ESMA agrees MiFID II position limits on ICE Brent Crude contracts proposed by FCA

On 15 December 2017, ESMA published an opinion (dated 7 December 2017) (ESMA70-155-1535) on position limits on ICE Brent Crude contracts. ESMA received a notification from the FCA in October under Article 57(5) of MiFID II relating to the exact position limits the FCA intends to set for the ICE Brent Crude commodity futures and options contracts in accordance with the methodology for calculation established in Commission Delegated Regulation (EU) 2017/591 (RTS 21) and taking into account the factors referred to in Article 57(3) of MiFID II. ESMA concludes in its opinion that both the spot month position limit and the other months' position limit comply with the methodology established in RTS 21 and are consistent with the objectives of Article 57 of MiFID II.
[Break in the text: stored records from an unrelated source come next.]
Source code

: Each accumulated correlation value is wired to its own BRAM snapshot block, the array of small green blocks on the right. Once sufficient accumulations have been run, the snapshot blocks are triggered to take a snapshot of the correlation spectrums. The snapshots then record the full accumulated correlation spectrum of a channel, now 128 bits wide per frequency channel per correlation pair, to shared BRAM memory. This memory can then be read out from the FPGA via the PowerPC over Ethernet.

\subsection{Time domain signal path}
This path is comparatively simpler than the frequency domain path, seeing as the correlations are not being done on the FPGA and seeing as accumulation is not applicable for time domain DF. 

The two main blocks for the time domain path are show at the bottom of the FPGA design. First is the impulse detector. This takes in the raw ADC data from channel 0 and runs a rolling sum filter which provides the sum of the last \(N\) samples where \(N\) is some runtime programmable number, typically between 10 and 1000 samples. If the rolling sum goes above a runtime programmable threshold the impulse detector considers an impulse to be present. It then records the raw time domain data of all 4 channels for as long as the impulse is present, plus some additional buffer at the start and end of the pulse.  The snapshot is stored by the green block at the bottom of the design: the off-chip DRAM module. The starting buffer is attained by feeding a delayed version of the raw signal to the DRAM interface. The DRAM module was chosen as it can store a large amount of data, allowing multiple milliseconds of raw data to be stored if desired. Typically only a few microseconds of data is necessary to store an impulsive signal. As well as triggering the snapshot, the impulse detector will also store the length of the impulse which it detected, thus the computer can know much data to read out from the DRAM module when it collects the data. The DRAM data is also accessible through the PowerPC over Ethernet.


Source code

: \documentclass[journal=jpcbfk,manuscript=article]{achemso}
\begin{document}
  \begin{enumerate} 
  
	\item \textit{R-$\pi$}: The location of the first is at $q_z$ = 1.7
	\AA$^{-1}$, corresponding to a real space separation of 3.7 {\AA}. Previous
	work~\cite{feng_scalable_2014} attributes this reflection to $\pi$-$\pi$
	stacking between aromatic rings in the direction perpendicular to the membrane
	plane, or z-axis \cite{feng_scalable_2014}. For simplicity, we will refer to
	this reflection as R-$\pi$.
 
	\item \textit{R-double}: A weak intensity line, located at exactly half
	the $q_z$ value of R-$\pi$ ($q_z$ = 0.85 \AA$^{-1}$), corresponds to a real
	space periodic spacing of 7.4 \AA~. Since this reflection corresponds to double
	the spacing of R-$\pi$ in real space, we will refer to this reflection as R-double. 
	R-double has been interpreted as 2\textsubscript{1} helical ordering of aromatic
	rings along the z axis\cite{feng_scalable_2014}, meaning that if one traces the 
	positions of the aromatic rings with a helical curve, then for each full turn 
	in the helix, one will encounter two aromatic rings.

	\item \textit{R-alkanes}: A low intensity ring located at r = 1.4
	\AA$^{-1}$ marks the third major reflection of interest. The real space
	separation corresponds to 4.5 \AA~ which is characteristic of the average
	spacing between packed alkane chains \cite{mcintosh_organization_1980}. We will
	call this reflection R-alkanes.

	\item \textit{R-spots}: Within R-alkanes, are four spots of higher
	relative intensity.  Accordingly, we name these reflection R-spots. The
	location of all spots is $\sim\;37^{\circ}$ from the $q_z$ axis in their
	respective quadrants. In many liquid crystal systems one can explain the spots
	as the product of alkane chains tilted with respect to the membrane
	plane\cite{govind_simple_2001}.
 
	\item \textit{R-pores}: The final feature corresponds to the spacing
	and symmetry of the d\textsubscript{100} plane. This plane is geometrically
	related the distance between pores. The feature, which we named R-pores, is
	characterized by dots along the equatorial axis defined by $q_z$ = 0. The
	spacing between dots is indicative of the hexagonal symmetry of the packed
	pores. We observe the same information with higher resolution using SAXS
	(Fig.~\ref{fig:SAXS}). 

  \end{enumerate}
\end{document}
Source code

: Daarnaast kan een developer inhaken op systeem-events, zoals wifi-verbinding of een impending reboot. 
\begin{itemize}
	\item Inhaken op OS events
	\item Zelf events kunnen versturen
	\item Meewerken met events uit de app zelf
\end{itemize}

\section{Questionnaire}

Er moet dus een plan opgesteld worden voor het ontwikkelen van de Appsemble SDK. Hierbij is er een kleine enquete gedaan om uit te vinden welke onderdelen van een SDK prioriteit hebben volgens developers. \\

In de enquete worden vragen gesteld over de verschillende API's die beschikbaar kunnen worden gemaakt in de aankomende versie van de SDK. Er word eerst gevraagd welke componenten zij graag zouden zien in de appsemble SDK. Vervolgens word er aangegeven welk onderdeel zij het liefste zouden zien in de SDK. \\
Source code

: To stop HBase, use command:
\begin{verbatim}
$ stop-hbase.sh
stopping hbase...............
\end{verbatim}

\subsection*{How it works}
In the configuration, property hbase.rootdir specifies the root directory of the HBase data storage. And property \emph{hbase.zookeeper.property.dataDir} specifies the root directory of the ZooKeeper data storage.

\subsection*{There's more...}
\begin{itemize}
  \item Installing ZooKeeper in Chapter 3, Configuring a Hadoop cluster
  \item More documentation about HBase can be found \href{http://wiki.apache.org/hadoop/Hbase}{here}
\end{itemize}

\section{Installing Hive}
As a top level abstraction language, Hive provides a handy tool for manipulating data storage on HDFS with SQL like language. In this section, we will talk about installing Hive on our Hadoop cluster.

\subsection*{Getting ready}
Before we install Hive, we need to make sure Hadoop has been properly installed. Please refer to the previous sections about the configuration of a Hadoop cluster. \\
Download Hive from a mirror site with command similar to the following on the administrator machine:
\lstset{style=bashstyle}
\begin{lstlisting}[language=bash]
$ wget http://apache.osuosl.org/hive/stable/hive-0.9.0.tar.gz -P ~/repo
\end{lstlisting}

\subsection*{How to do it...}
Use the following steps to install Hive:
ESMA overview of MiFID II deferral regimes

On 15 December, ESMA published a table providing an overview of the status of implementation by different member states of the regimes relating to deferred publication of trade data under MiFIR. In an accompanying press release, ESMA explains that MiFIR provides a number of options to NCAs in the context of deferred publication of trade data in, among other instruments, bonds and derivatives. It is up to the NCA to decide if, for example, the volume of large trades can be masked for an additional four weeks following the conclusion of the trade. The purpose of the table is to give market participants an overview of the different regimes for supplementary deferral that NCAs have opted for to facilitate compliance and convergent application. The list is based exclusively on voluntary contributions from the relevant NCAs, and is subject to change. ESMA warns that it is therefore advisable to check the list regularly and contact the relevant NCA for further confirmation.
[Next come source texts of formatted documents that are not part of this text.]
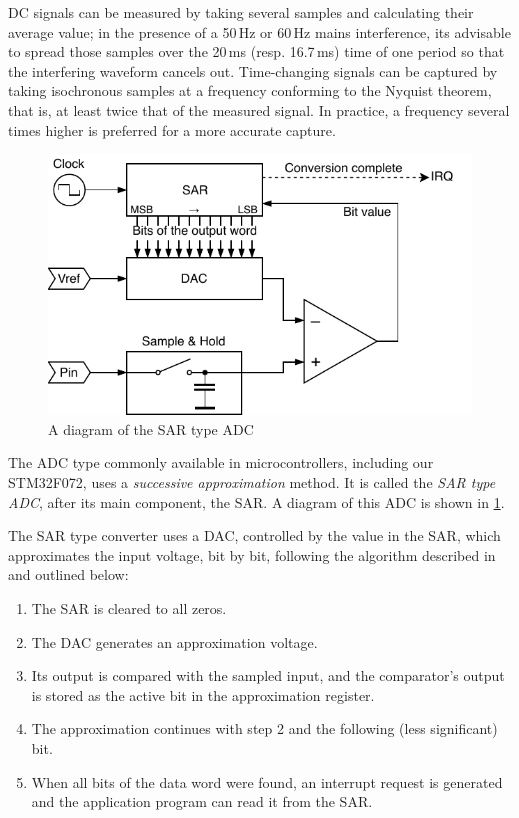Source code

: \gls{DC} signals can be measured by taking several samples and calculating their average value; in the presence of a 50\,Hz or 60\,Hz mains interference, its advisable to spread those samples over the 20\,ms (resp. 16.7\,ms) time of one period so that the interfering waveform cancels out. Time-changing signals can be captured by taking isochronous samples at a frequency conforming to the Nyquist theorem, that is, at least twice that of the measured signal. In practice, a frequency several times higher is preferred for a more accurate capture.

\begin{figure}
	\centering
	\includegraphics[scale=1] {img/sar-adc.pdf}
	\caption{\label{fig:adc-sar}A diagram of the SAR type ADC}
\end{figure}

The \gls{ADC} type commonly available in microcontrollers, including our STM32F072, uses a \textit{successive approximation} method. It is called the \textit{SAR type \gls{ADC}}, after its main component, the \gls{SAR}. A diagram of this \gls{ADC} is shown in \cref{fig:adc-sar}.

The \gls{SAR} type converter uses a \gls{DAC}, controlled by the value in the \gls{SAR}, which approximates the input voltage, bit by bit, following the algorithm described in~\cite{adc-sar} and outlined below:

\begin{enumerate}
	\item The \gls{SAR} is cleared to all zeros.
	\item The \gls{DAC} generates an approximation voltage.
	\item Its output is compared with the sampled input, and the comparator's output is stored as the active bit in the approximation register.
	\item The approximation continues with step 2 and the following (less significant) bit.
	\item When all bits of the data word were found, an interrupt request is generated and the application program can read it from the \gls{SAR}.
\end{enumerate}

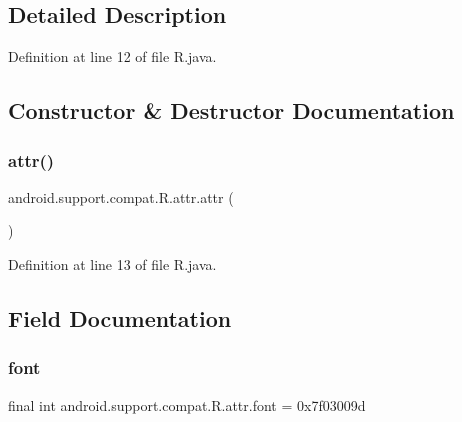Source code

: \subsection{Detailed Description}


Definition at line 12 of file R.\+java.



\subsection{Constructor \& Destructor Documentation}
\mbox{\label{classandroid_1_1support_1_1compat_1_1_r_1_1attr_ab6d46d4f02cbae6e5d468914d3b096a5}} 
\subsubsection{\texorpdfstring{attr()}{attr()}}
{\footnotesize\ttfamily android.\+support.\+compat.\+R.\+attr.\+attr (\begin{DoxyParamCaption}{ }\end{DoxyParamCaption})\hspace{0.3cm}{\ttfamily [private]}}



Definition at line 13 of file R.\+java.


\begin{DoxyCode}{0}

\end{DoxyCode}


\subsection{Field Documentation}
\mbox{\label{classandroid_1_1support_1_1compat_1_1_r_1_1attr_a81787f6b5888bbbadbced1dcdf540898}} 
\subsubsection{\texorpdfstring{font}{font}}
{\footnotesize\ttfamily final int android.\+support.\+compat.\+R.\+attr.\+font = 0x7f03009d\hspace{0.3cm}{\ttfamily [static]}}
EPC updates interbank implementation guidelines for SEPA credit transfer scheme: December 2017

On 20 December, the EPC published an updated version (2017 v2.0) of its interbank implementation guidelines for the SEPA credit transfer scheme (SCT). The updated guidelines set out the SEPA rules for implementing the interbank ISO 20022 XML message standards, based on version 1.1 of the 2017 SCT rulebook, which took effect on 19 November. They introduce the "candidate" ISO 20022 messages related to the SCT inquiry processes (that is, claim non-receipt, claim for value date correction and response to the SCT inquiries). The EPC expects to publish another updated version of the guidelines (2017 v2.1), to replace v2.0, before summer 2018. This further update will include the approved SCT inquiry-related ISO 20022 messages. The SCT inquiry processes will only become effective in November 2019, as stated in v1.1 of the 2017 SCT scheme rulebook.
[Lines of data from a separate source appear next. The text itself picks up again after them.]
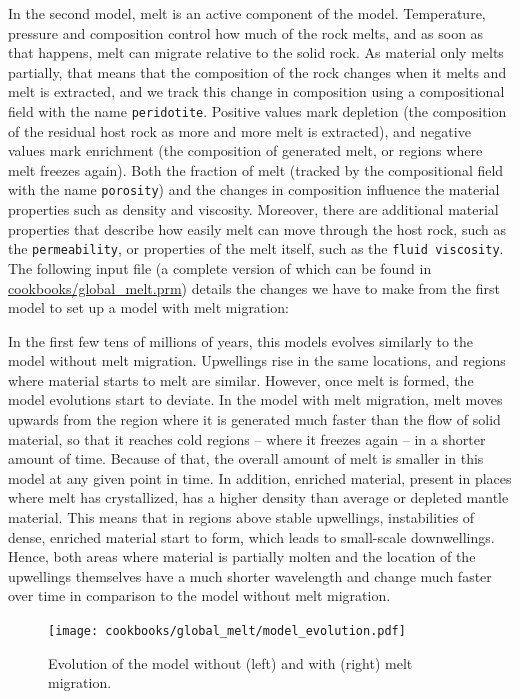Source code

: \documentclass{article}
\begin{document}
In the second model, melt is an active component of the model. Temperature, pressure and composition control how much of the rock melts, and as soon as that happens, melt can migrate relative to the solid rock. As material only melts partially, that means that the composition of the rock changes when it melts and melt is extracted, and we track this change in composition using a compositional field with the name \texttt{peridotite}. Positive values mark depletion (the composition of the residual host rock as more and more melt is extracted), and negative values mark enrichment (the composition of generated melt, or regions where melt freezes again). Both the fraction of melt (tracked by the compositional field with the name \texttt{porosity}) and the changes in composition influence the material properties such as density and viscosity. Moreover, there are additional material properties that describe how easily melt can move through the host rock, such as the \texttt{permeability}, or properties of the melt itself, such as the \texttt{fluid viscosity}. 
The following input file (a complete version of which can be found in \url{cookbooks/global_melt.prm}) details the changes we have to make from the first model to set up a model with melt migration:



In the first few tens of millions of years, this models evolves similarly to the model without melt migration. Upwellings rise in the same locations, and regions where material starts to melt are similar. However, once melt is formed, the model evolutions start to deviate. In the model with melt migration, melt moves upwards from the region where it is generated much faster than the flow of solid material, so that it reaches cold regions -- where it freezes again -- in a shorter amount of time. Because of that, the overall amount of melt is smaller in this model at any given point in time. In addition, enriched material, present in places where melt has crystallized, has a higher density than average or depleted mantle material. This means that in regions above stable upwellings, instabilities of dense, enriched material start to form, which leads to small-scale downwellings. Hence, both areas where material is partially molten and the location of the upwellings themselves have a much shorter wavelength and change much faster over time in comparison to the model without melt migration.

\begin{figure}
    \centering
    \texttt{[image: cookbooks/global\_melt/model\_evolution.pdf]}
    \caption{Evolution of the model without (left) and with (right) melt migration.}
    \label{fig:global-melt}
\end{figure}
\end{document}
HMT derecognition order for CHAPS and amending designation order for Cheque & Credit

On 20 December, HMT published: (i) a derecognition order under which it revokes the recognition order of 5 January 2010 specifying CHAPS as a recognised payment system for the purposes of Part 5 of the Banking Act 2009; and (ii) a designation order amending an earlier order made on 19 March 2015 designating Cheque & Credit as a regulated payment system for the purposes of Part 5 of the Financial Services (Banking Reform) Act 2013. The amending order widens the arrangements that constitute the Cheque & Credit system to include the processing of images of cheques and other paper instruments and to refer to participants as well as members of Cheque & Credit. Both orders were made on 19 December 2017 and came into force on 20 December 2017.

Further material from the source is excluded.